**PROVIDED DATA**

▼▼▼

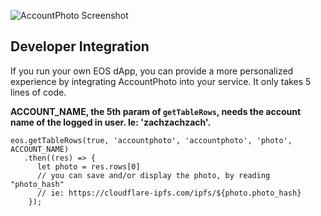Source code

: ![AccountPhoto Screenshot](https://raw.githubusercontent.com/zachalam/AccountPhoto/master/frontend/public/ap-screen.png)

## Developer Integration
If you run your own EOS dApp, you can provide a more personalized experience by integrating AccountPhoto into your service. It only takes 5 lines of code.

**ACCOUNT_NAME, the 5th param of `getTableRows`, needs the account name of the logged in user. Ie: 'zachzachzach'.**

```
eos.getTableRows(true, 'accountphoto', 'accountphoto', 'photo', ACCOUNT_NAME)
   .then((res) => {
      let photo = res.rows[0]
      // you can save and/or display the photo, by reading "photo_hash"
      // ie: https://cloudflare-ipfs.com/ipfs/${photo.photo_hash}
    });
```
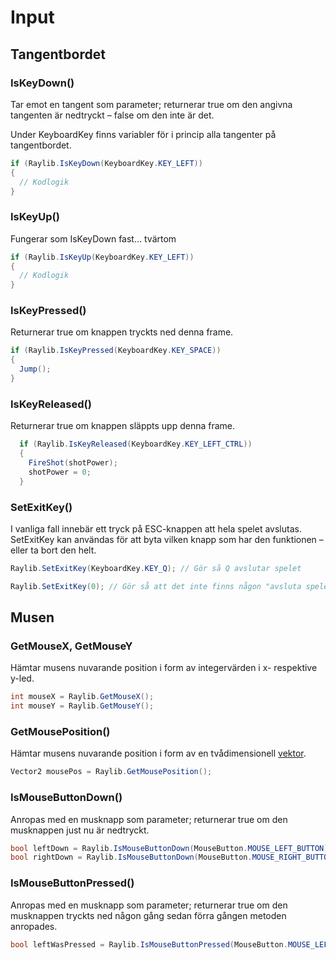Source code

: # Input

## Tangentbordet

### IsKeyDown()

Tar emot en tangent som parameter; returnerar true om den angivna tangenten är nedtryckt – false om den inte är det.

Under KeyboardKey finns variabler för i princip alla tangenter på tangentbordet.

```csharp
if (Raylib.IsKeyDown(KeyboardKey.KEY_LEFT))
{
  // Kodlogik
}
```

### IsKeyUp()

Fungerar som IsKeyDown fast… tvärtom

```csharp
if (Raylib.IsKeyUp(KeyboardKey.KEY_LEFT))
{
  // Kodlogik
}
```

### IsKeyPressed()

Returnerar true om knappen tryckts ned denna frame.

```csharp
if (Raylib.IsKeyPressed(KeyboardKey.KEY_SPACE))
{
  Jump();
}
```

### IsKeyReleased()

Returnerar true om knappen släppts upp denna frame.

```csharp
  if (Raylib.IsKeyReleased(KeyboardKey.KEY_LEFT_CTRL))
  {
    FireShot(shotPower);
    shotPower = 0;
  }
```

### SetExitKey()

I vanliga fall innebär ett tryck på ESC-knappen att hela spelet avslutas. SetExitKey kan användas för att byta vilken knapp som har den funktionen – eller ta bort den helt.

```csharp
Raylib.SetExitKey(KeyboardKey.KEY_Q); // Gör så Q avslutar spelet

Raylib.SetExitKey(0); // Gör så att det inte finns någon "avsluta spelet-knapp".
```

## Musen

### GetMouseX, GetMouseY

Hämtar musens nuvarande position i form av integervärden i x- respektive y-led.

```csharp
int mouseX = Raylib.GetMouseX();
int mouseY = Raylib.GetMouseY();
```

### GetMousePosition()

Hämtar musens nuvarande position i form av en tvådimensionell [vektor](../../grundlaggande/vektorer-numerics.md).

```csharp
Vector2 mousePos = Raylib.GetMousePosition();
```

### IsMouseButtonDown()

Anropas med en musknapp som parameter; returnerar true om den musknappen just nu är nedtryckt.

```csharp
bool leftDown = Raylib.IsMouseButtonDown(MouseButton.MOUSE_LEFT_BUTTON);
bool rightDown = Raylib.IsMouseButtonDown(MouseButton.MOUSE_RIGHT_BUTTON);
```

### IsMouseButtonPressed()

Anropas med en musknapp som parameter; returnerar true om den musknappen tryckts ned någon gång sedan förra gången metoden anropades.

```csharp
bool leftWasPressed = Raylib.IsMouseButtonPressed(MouseButton.MOUSE_LEFT_BUTTON);
```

▲▲▲

Please work out how many lines in this listing contain "true", then give only that number.

**ANSWER SPACE**
6